● What the task requires:
Each image should be skipped while the records are restated word for word.

● Records for the exercise:
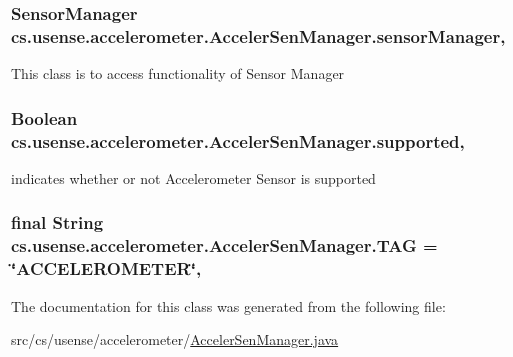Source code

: \subsubsection[{sensor\+Manager}]{\setlength{\rightskip}{0pt plus 5cm}Sensor\+Manager cs.\+usense.\+accelerometer.\+Acceler\+Sen\+Manager.\+sensor\+Manager\hspace{0.3cm}{\ttfamily [static]}, {\ttfamily [private]}}\label{classcs_1_1usense_1_1accelerometer_1_1_acceler_sen_manager_ae61bba99e8cd255020dbe54154ec9b16}
This class is to access functionality of Sensor Manager \hypertarget{classcs_1_1usense_1_1accelerometer_1_1_acceler_sen_manager_a91923331c2cbcbe9ba024b484a7c2f50}{}
\subsubsection[{supported}]{\setlength{\rightskip}{0pt plus 5cm}Boolean cs.\+usense.\+accelerometer.\+Acceler\+Sen\+Manager.\+supported\hspace{0.3cm}{\ttfamily [static]}, {\ttfamily [private]}}\label{classcs_1_1usense_1_1accelerometer_1_1_acceler_sen_manager_a91923331c2cbcbe9ba024b484a7c2f50}
indicates whether or not Accelerometer Sensor is supported \hypertarget{classcs_1_1usense_1_1accelerometer_1_1_acceler_sen_manager_aa9164433aafc7854e44b1fb0026aa269}{}
\subsubsection[{T\+A\+G}]{\setlength{\rightskip}{0pt plus 5cm}final String cs.\+usense.\+accelerometer.\+Acceler\+Sen\+Manager.\+T\+A\+G = \char`\"{}A\+C\+C\+E\+L\+E\+R\+O\+M\+E\+T\+E\+R\char`\"{}\hspace{0.3cm}{\ttfamily [static]}, {\ttfamily [private]}}\label{classcs_1_1usense_1_1accelerometer_1_1_acceler_sen_manager_aa9164433aafc7854e44b1fb0026aa269}


The documentation for this class was generated from the following file\+:\begin{DoxyCompactItemize}
\item 
src/cs/usense/accelerometer/\hyperlink{_acceler_sen_manager_8java}{Acceler\+Sen\+Manager.\+java}\end{DoxyCompactItemize}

● Reply:
Source code

: \subsubsection[{sensor\+Manager}]{\setlength{\rightskip}{0pt plus 5cm}Sensor\+Manager cs.\+usense.\+accelerometer.\+Acceler\+Sen\+Manager.\+sensor\+Manager\hspace{0.3cm}{\ttfamily [static]}, {\ttfamily [private]}}\label{classcs_1_1usense_1_1accelerometer_1_1_acceler_sen_manager_ae61bba99e8cd255020dbe54154ec9b16}
This class is to access functionality of Sensor Manager \hypertarget{classcs_1_1usense_1_1accelerometer_1_1_acceler_sen_manager_a91923331c2cbcbe9ba024b484a7c2f50}{}
\subsubsection[{supported}]{\setlength{\rightskip}{0pt plus 5cm}Boolean cs.\+usense.\+accelerometer.\+Acceler\+Sen\+Manager.\+supported\hspace{0.3cm}{\ttfamily [static]}, {\ttfamily [private]}}\label{classcs_1_1usense_1_1accelerometer_1_1_acceler_sen_manager_a91923331c2cbcbe9ba024b484a7c2f50}
indicates whether or not Accelerometer Sensor is supported \hypertarget{classcs_1_1usense_1_1accelerometer_1_1_acceler_sen_manager_aa9164433aafc7854e44b1fb0026aa269}{}
\subsubsection[{T\+A\+G}]{\setlength{\rightskip}{0pt plus 5cm}final String cs.\+usense.\+accelerometer.\+Acceler\+Sen\+Manager.\+T\+A\+G = \char`\"{}A\+C\+C\+E\+L\+E\+R\+O\+M\+E\+T\+E\+R\char`\"{}\hspace{0.3cm}{\ttfamily [static]}, {\ttfamily [private]}}\label{classcs_1_1usense_1_1accelerometer_1_1_acceler_sen_manager_aa9164433aafc7854e44b1fb0026aa269}


The documentation for this class was generated from the following file\+:\begin{DoxyCompactItemize}
\item 
src/cs/usense/accelerometer/\hyperlink{_acceler_sen_manager_8java}{Acceler\+Sen\+Manager.\+java}\end{DoxyCompactItemize}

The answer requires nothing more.